I’m interested in knowing some different approaches for retrieving data from Analysis Services, to use in either objects in code, or for end-user reporting.

I’ve used two different approaches in the past, one was using ADOMD to pull results and put these into a dataset, the other was using SQL OPENQUERY to a linked SSAS server to get results out as a SQL stored procedure result set. Both of these had advantages and disadvantages.

Over the years I’ve seen various questions along this line, so forgive me for any duplication, but what other methods are there for getting SSAS data into a format where other people’s code could use it?

I’ve considered XML result sets from SSAS over HTTP, then Linq to XML – Anyone have any experience with that?

Ideally I’d like a dataset with typed columns, or objects with properties, but I’m more interested in general approach than code samples. How have you got data from SSAS, apart from SSRS/Other dashboard controls?

+2  A: 

Hi!

I know MS is supposed to support XML/A (XML for Analysis). I am shortly releasing an ajax library to do XML/A requests from web pages.

While I am currently focused on Pentaho's Mondrian, it should work for MS SQLs XML/A too. If you are interested, I am doing a presentation on it on January 13. (see: http://wiki.pentaho.com/display/COM/January+13,+2010+-+Roland+Bouman+-+OLAP+and+Analysis+for+web+applications+using+XMLA) I will be releasing my code by that time too (probably underr a LGPL license)

I would love to get feedback from people that use other XML/A servers, so if you are interestd, it would be great to work together on this.

UPDATE:

the project is now available at http://code.google.com/p/xmla4js/ There is API documentation, code samples, and build scripts. It's LGPL so you're free to use it in your applications, even for commercial purposes.

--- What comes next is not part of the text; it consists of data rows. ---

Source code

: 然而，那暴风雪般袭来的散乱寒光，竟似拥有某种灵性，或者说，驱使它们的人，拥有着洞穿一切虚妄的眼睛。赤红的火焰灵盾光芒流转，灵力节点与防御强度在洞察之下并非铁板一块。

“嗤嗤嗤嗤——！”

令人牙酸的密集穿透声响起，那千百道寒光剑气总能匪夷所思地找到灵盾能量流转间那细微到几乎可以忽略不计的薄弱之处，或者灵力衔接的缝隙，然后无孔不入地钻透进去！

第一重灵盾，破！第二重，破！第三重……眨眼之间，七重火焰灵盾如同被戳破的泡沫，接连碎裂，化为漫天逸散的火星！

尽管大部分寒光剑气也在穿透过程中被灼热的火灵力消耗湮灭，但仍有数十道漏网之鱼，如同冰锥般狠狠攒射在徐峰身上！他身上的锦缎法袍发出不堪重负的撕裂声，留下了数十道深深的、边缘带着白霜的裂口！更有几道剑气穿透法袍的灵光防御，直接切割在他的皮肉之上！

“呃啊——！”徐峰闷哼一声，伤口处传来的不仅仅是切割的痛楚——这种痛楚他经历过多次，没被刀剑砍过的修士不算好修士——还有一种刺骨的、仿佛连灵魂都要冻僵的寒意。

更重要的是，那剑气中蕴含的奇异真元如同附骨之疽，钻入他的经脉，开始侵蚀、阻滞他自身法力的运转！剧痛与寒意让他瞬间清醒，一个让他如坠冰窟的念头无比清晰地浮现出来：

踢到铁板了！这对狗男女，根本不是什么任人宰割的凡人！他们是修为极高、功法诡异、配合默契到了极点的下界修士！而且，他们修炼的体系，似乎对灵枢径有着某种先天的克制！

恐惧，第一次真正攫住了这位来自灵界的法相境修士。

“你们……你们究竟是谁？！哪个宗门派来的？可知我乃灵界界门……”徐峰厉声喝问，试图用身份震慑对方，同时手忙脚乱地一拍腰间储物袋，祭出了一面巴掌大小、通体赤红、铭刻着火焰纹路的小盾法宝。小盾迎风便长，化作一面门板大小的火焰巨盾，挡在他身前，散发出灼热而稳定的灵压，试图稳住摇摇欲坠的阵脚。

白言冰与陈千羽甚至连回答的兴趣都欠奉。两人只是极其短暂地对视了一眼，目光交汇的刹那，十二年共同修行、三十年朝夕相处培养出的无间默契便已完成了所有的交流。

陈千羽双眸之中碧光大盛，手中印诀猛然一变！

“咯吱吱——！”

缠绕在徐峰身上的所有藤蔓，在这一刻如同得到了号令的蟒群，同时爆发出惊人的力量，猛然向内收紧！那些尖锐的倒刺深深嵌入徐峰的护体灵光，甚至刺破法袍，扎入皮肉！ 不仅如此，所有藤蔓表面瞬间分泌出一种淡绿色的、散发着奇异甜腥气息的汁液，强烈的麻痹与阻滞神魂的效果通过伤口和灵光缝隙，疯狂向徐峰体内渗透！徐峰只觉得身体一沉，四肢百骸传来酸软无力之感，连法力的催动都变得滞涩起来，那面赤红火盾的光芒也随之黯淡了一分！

The license does require that you release any modifications to the library itself as LGPL (but this does not affect the application that uses the library)

Roland Bouman
Hi Roland, an interesting approach and one I will take a look at. I'm more interested in access from (And usage by) middle-tier code at the moment. Many thanks for your suggestion.
Meff
+1  A: 

XMLA is the "high power" approach -- but I'm not aware of a toolkit or library that really exposes the full capabilities of XMLA; I think you would have craft it up yourself. For the projects I've done, that's just way too much work.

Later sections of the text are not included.